* [Exercise aim]:
Copy the lines of the data below exactly, starting at the first and stopping after the line that contains "We're excited you're"; include no pictures.
BEGIN Data provided
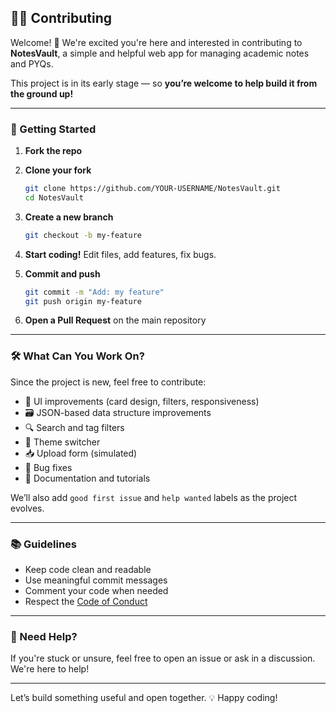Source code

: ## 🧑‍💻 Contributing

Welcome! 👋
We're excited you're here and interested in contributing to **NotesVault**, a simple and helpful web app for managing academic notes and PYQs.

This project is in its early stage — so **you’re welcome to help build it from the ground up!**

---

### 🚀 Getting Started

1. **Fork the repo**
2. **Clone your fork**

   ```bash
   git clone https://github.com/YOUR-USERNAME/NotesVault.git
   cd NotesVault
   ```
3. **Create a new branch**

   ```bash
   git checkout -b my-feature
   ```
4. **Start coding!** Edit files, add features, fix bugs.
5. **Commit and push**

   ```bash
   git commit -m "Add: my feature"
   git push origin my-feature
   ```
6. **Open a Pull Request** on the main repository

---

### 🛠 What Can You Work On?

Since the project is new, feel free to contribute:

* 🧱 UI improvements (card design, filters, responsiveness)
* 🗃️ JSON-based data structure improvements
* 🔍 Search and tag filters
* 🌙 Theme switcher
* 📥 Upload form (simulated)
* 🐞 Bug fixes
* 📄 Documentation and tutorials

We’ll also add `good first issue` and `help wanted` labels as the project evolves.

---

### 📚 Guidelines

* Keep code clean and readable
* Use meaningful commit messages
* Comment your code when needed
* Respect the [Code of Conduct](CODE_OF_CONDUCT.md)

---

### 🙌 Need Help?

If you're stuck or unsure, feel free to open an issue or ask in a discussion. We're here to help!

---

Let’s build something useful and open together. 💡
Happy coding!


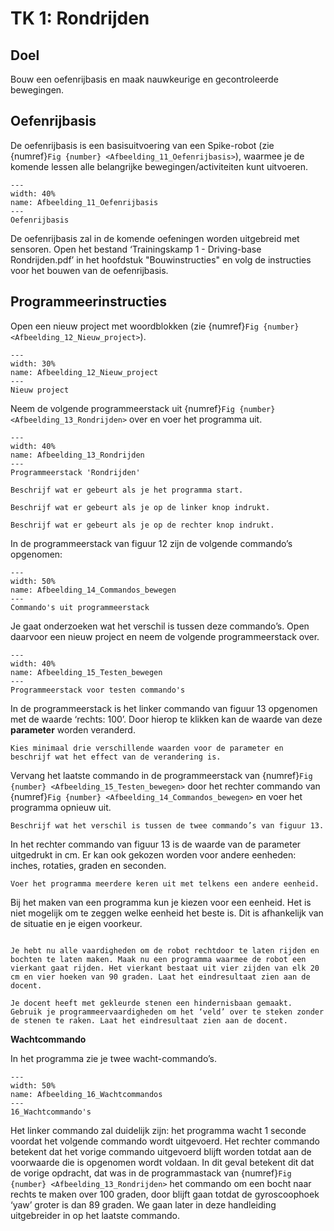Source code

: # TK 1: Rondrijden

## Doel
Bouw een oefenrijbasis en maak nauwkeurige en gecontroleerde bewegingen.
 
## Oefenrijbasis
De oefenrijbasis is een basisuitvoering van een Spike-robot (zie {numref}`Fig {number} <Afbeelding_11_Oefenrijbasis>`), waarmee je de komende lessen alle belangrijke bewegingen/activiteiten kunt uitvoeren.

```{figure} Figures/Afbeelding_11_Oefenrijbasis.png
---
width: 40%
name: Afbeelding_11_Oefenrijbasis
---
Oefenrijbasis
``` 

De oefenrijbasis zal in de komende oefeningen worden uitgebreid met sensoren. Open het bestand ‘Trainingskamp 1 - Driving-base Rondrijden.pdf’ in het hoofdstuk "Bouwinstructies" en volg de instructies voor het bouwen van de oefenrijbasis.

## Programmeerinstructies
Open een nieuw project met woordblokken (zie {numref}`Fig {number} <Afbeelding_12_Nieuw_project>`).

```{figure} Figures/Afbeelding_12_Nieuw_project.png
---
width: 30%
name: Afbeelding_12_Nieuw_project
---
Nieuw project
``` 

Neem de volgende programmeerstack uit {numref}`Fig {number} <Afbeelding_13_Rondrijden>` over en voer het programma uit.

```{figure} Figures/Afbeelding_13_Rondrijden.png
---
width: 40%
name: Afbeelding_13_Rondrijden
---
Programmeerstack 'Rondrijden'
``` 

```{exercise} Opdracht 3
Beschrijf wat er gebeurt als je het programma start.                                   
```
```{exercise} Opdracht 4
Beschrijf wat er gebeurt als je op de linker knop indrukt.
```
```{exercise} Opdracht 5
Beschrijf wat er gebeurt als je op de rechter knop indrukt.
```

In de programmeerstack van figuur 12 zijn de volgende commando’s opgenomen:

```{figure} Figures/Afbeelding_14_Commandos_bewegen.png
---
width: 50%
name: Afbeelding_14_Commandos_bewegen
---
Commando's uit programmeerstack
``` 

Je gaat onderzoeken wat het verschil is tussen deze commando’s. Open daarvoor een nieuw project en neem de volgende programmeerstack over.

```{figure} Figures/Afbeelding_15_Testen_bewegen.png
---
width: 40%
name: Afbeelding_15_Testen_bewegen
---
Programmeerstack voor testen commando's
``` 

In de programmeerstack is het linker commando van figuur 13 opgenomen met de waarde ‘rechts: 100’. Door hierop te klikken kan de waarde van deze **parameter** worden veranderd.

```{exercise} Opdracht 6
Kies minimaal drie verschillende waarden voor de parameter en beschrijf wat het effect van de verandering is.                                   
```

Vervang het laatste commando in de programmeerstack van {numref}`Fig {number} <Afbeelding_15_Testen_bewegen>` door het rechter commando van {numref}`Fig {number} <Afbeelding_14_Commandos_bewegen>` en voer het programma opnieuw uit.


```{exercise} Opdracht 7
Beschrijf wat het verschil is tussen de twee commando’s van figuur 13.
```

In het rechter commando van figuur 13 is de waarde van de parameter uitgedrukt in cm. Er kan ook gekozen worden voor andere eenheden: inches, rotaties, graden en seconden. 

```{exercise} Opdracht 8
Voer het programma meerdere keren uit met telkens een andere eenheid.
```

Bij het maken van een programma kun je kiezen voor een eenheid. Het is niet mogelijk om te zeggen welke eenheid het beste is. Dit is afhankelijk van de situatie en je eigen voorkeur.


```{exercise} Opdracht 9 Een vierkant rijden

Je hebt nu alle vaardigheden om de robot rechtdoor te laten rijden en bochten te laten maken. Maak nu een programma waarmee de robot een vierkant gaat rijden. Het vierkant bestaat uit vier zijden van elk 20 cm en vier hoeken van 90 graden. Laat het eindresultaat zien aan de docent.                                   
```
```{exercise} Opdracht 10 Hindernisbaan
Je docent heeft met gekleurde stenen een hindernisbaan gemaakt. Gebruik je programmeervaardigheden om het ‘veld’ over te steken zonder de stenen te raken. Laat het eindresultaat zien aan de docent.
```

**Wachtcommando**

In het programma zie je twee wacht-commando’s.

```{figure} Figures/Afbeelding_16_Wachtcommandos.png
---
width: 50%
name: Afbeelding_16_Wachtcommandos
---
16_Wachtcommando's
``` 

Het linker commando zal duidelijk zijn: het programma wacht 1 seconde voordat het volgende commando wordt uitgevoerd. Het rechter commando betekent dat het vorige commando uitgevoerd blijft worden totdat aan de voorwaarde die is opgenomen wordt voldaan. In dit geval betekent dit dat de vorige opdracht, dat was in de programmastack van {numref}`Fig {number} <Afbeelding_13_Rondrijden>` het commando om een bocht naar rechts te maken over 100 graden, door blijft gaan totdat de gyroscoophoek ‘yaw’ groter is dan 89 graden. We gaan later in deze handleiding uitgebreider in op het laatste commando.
END Data provided
* [Answer to this task]:
Source code

: ## 🧑‍💻 Contributing

Welcome! 👋
We're excited you're here and interested in contributing to **NotesVault**, a simple and helpful web app for managing academic notes and PYQs.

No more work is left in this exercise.